WHAT THIS TASK INVOLVES – Every line containing the string "qquad" should be returned from the records.
-*-*-
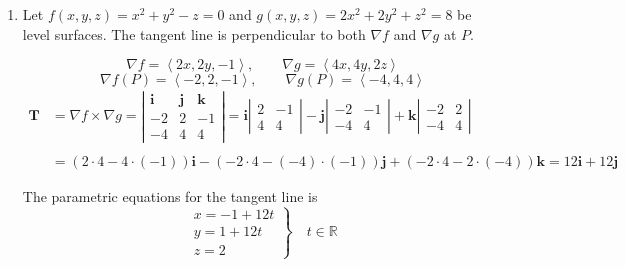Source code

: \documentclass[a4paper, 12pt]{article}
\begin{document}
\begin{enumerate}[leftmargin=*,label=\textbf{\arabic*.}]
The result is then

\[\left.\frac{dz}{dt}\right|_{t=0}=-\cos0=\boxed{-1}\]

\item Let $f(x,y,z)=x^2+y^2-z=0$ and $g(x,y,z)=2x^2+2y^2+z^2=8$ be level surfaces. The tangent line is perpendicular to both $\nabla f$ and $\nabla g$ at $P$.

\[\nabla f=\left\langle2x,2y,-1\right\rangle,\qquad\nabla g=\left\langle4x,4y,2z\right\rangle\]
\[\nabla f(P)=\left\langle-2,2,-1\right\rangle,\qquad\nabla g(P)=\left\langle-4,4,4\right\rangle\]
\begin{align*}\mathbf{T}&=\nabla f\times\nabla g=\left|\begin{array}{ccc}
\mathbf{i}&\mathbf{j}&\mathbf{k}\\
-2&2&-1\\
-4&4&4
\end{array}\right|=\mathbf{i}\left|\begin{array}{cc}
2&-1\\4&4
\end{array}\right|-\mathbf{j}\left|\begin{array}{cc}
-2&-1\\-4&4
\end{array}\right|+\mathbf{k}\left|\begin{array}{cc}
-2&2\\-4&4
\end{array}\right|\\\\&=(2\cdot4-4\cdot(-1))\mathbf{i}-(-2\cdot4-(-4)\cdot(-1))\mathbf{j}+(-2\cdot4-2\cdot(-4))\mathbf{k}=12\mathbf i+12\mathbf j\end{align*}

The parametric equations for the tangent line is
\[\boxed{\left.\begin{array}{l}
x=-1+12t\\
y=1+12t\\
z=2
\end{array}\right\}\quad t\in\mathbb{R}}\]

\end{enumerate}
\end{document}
-*-*-
TASK OUTPUT –
\[\nabla f=\left\langle2x,2y,-1\right\rangle,\qquad\nabla g=\left\langle4x,4y,2z\right\rangle\]
\[\nabla f(P)=\left\langle-2,2,-1\right\rangle,\qquad\nabla g(P)=\left\langle-4,4,4\right\rangle\]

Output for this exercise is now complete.